> [What you have to do] From the data that follows, copy every line with the string "style".

Stored items:
↓

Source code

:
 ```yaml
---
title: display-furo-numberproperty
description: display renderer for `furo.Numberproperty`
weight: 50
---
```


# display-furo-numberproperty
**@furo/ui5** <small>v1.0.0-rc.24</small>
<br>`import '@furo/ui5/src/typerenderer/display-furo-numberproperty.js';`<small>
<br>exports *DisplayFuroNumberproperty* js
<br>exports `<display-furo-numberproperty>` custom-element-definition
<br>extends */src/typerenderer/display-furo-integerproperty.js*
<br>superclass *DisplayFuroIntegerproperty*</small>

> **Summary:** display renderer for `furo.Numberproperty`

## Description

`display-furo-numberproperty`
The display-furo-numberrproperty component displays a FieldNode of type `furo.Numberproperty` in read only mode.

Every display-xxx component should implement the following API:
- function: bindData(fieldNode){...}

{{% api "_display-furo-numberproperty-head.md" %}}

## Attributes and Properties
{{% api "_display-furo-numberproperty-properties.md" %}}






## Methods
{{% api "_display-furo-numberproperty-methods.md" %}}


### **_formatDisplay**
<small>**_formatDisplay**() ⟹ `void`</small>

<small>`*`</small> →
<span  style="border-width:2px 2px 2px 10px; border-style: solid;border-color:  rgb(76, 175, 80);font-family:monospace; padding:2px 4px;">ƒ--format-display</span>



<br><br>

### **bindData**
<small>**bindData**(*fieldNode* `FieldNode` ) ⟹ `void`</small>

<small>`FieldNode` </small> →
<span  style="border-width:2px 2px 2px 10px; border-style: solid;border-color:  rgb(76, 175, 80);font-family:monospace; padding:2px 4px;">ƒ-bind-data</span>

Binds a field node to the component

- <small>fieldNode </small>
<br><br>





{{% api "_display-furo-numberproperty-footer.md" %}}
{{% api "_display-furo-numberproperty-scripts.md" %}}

↑

> [Exercise output]
<span  style="border-width:2px 2px 2px 10px; border-style: solid;border-color:  rgb(76, 175, 80);font-family:monospace; padding:2px 4px;">ƒ--format-display</span>
<span  style="border-width:2px 2px 2px 10px; border-style: solid;border-color:  rgb(76, 175, 80);font-family:monospace; padding:2px 4px;">ƒ-bind-data</span>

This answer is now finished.